On Tue, 2004-04-06 at 05:24, Olaf Kirch wrote:
> Hi Trond,
> Et ceterum censeo: sunrpc needs a rewrite :)
> I'd like to spend some time on it this summer...

I've already got some ideas for some short-term changes...

Here's a couple of patches I've been playing around with lately. The
idea is to make rpciod a little more generic, *and* to make it easier to
migrate rpc_tasks onto other threads when we have a need to perform
operations that might otherwise deadlock rpciod.

Cheers,
  Trond

[-- Attachment #2: linux-2.6.5-36-rpc_workqueue.dif --]
[-- Type: text/plain, Size: 29735 bytes --]

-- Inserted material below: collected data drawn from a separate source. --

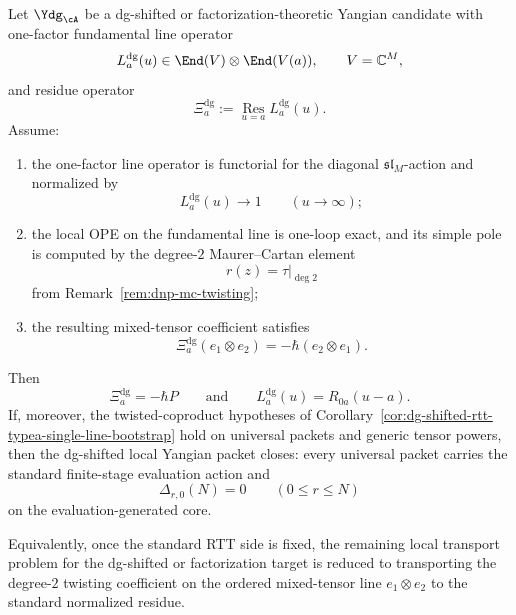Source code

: \begin{proposition}
\label{prop:dg-shifted-rtt-degree2-mixed-tensor-criterion}
Let $\Ydg_{\cA}$ be a dg-shifted or factorization-theoretic Yangian
candidate with one-factor fundamental line operator
\[
L_a^{\mathrm{dg}}(u)\in \End(V)\otimes \End(V(a)),
\qquad V=\mathbb{C}^M,
\]
and residue operator
\[
\Xi_a^{\mathrm{dg}}
:=
\operatorname*{Res}_{u=a}L_a^{\mathrm{dg}}(u).
\]
Assume:
\begin{enumerate}[label=\textup{(\roman*)}]
\item the one-factor line operator is functorial for the diagonal
  $\mathfrak{sl}_M$-action and normalized by
  \[
  L_a^{\mathrm{dg}}(u)\to 1
  \qquad (u\to\infty);
  \]
\item the local OPE on the fundamental line is one-loop exact, and its
  simple pole is computed by the degree-$2$ Maurer--Cartan element
  \[
  r(z)=\tau|_{\deg 2}
  \]
  from Remark~\ref{rem:dnp-mc-twisting};
\item the resulting mixed-tensor coefficient satisfies
  \[
  \Xi_a^{\mathrm{dg}}(e_1\otimes e_2)
  =-\hbar(e_2\otimes e_1).
  \]
\end{enumerate}
Then
\[
\Xi_a^{\mathrm{dg}}=-\hbar P
\qquad\text{and}\qquad
L_a^{\mathrm{dg}}(u)=R_{0a}(u-a).
\]
If, moreover, the twisted-coproduct hypotheses of
Corollary~\ref{cor:dg-shifted-rtt-typea-single-line-bootstrap} hold on
universal packets and generic tensor powers, then the dg-shifted local
Yangian packet closes: every universal packet carries the standard
finite-stage evaluation action and
\[
\Delta_{r,0}(N)=0
\qquad (0\le r\le N)
\]
on the evaluation-generated core.

Equivalently, once the standard RTT side is fixed, the remaining local
transport problem for the dg-shifted or factorization target is reduced
to transporting the degree-$2$ twisting coefficient on the ordered
mixed-tensor line $e_1\otimes e_2$ to the standard normalized residue.
\end{proposition}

 fs/nfs/unlink.c              |    3 
 include/linux/sunrpc/sched.h |   51 +++--
 net/sunrpc/clnt.c            |    4 
 net/sunrpc/sched.c           |  428 ++++++++++++-------------------------------
 net/sunrpc/xprt.c            |    2 
 5 files changed, 157 insertions(+), 331 deletions(-)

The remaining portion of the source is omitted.